Accuracy Evaluation of Higher-Order Structural Theories for Stiffened Beams Using Neural Networks
摘要
This paper presents a machine learning-based surrogate framework for predicting the accuracy of higher-order beam theories in the analysis of isotropic structures with longitudinal stiffeners and transverse ribs. The proposed approach maps the physical and geometric parameters of the beams directly to the accuracy of a selected structural theory, enabling the selection of the minimum set of generalized displacement variables required to achieve the desired accuracy for a given set of input parameters. The training dataset is generated using the Carrera Unified Formulation and comprises combinations of generalized variables stemming from polynomial expansions up to the fourth order.

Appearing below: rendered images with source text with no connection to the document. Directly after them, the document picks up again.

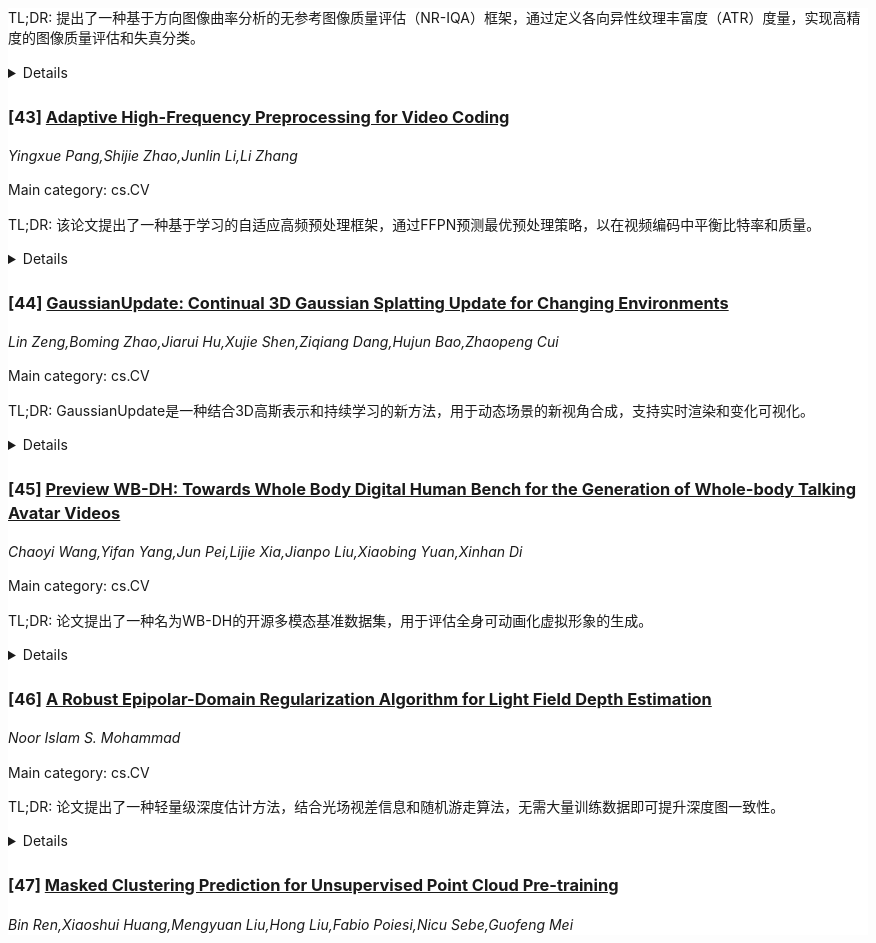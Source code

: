TL;DR: 提出了一种基于方向图像曲率分析的无参考图像质量评估（NR-IQA）框架，通过定义各向异性纹理丰富度（ATR）度量，实现高精度的图像质量评估和失真分类。


<details><summary>Details</summary></details>


### [43] [Adaptive High-Frequency Preprocessing for Video Coding](https://arxiv.org/abs/2508.08849)
*Yingxue Pang,Shijie Zhao,Junlin Li,Li Zhang*

Main category: cs.CV

TL;DR: 该论文提出了一种基于学习的自适应高频预处理框架，通过FFPN预测最优预处理策略，以在视频编码中平衡比特率和质量。


<details><summary>Details</summary></details>


### [44] [GaussianUpdate: Continual 3D Gaussian Splatting Update for Changing Environments](https://arxiv.org/abs/2508.08867)
*Lin Zeng,Boming Zhao,Jiarui Hu,Xujie Shen,Ziqiang Dang,Hujun Bao,Zhaopeng Cui*

Main category: cs.CV

TL;DR: GaussianUpdate是一种结合3D高斯表示和持续学习的新方法，用于动态场景的新视角合成，支持实时渲染和变化可视化。


<details><summary>Details</summary></details>


### [45] [Preview WB-DH: Towards Whole Body Digital Human Bench for the Generation of Whole-body Talking Avatar Videos](https://arxiv.org/abs/2508.08891)
*Chaoyi Wang,Yifan Yang,Jun Pei,Lijie Xia,Jianpo Liu,Xiaobing Yuan,Xinhan Di*

Main category: cs.CV

TL;DR: 论文提出了一种名为WB-DH的开源多模态基准数据集，用于评估全身可动画化虚拟形象的生成。


<details><summary>Details</summary></details>


### [46] [A Robust Epipolar-Domain Regularization Algorithm for Light Field Depth Estimation](https://arxiv.org/abs/2508.08900)
*Noor Islam S. Mohammad*

Main category: cs.CV

TL;DR: 论文提出了一种轻量级深度估计方法，结合光场视差信息和随机游走算法，无需大量训练数据即可提升深度图一致性。


<details><summary>Details</summary></details>


### [47] [Masked Clustering Prediction for Unsupervised Point Cloud Pre-training](https://arxiv.org/abs/2508.08910)
*Bin Ren,Xiaoshui Huang,Mengyuan Liu,Hong Liu,Fabio Poiesi,Nicu Sebe,Guofeng Mei*
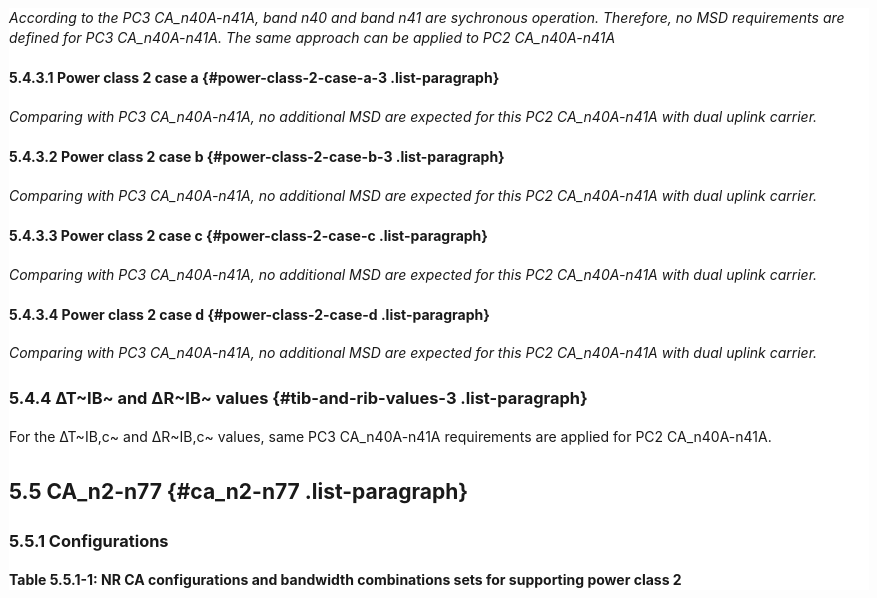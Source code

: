 _According to the PC3 CA_n40A-n41A, band n40 and band n41 are sychronous
operation. Therefore, no MSD requirements are defined for PC3 CA_n40A-n41A.
The same approach can be applied to PC2 CA_n40A-n41A_
#### 5.4.3.1 Power class 2 case a {#power-class-2-case-a-3 .list-paragraph}
_Comparing with PC3 CA_n40A-n41A, no additional MSD are expected for this PC2
CA_n40A-n41A with dual uplink carrier._
#### 5.4.3.2 Power class 2 case b {#power-class-2-case-b-3 .list-paragraph}
_Comparing with PC3 CA_n40A-n41A, no additional MSD are expected for this PC2
CA_n40A-n41A with dual uplink carrier._
#### 5.4.3.3 Power class 2 case c {#power-class-2-case-c .list-paragraph}
_Comparing with PC3 CA_n40A-n41A, no additional MSD are expected for this PC2
CA_n40A-n41A with dual uplink carrier._
#### 5.4.3.4 Power class 2 case d {#power-class-2-case-d .list-paragraph}
_Comparing with PC3 CA_n40A-n41A, no additional MSD are expected for this PC2
CA_n40A-n41A with dual uplink carrier._
### 5.4.4 ∆T~IB~ and ∆R~IB~ values {#tib-and-rib-values-3 .list-paragraph}
For the ∆T~IB,c~ and ∆R~IB,c~ values, same PC3 CA_n40A-n41A requirements are
applied for PC2 CA_n40A-n41A.
## 5.5 CA_n2-n77 {#ca_n2-n77 .list-paragraph}
### 5.5.1 Configurations
**Table 5.5.1-1: NR CA configurations and bandwidth combinations sets for
supporting power class 2**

Unlike previous studies, the input space explicitly includes physical cross-sectional parameters, as well as the presence and positions of stringers and ribs. The full dataset, encompassing all combinations of the considered structural theories and cases, comprises millions of analyses; however, accurate predictions are achieved using Deep Neural Networks with only approximately 1% of the full dataset for training. The results show that the proposed surrogate model reliably predicts the accuracy of a structural theory with good generalization capabilities. Concerning the most influential generalized variables, high accuracy in natural frequency prediction is generally achieved when approximately 60% of the fourth-order expansion terms are retained; all second-order terms are essential, while selected third- and fourth-order terms significantly influence the response.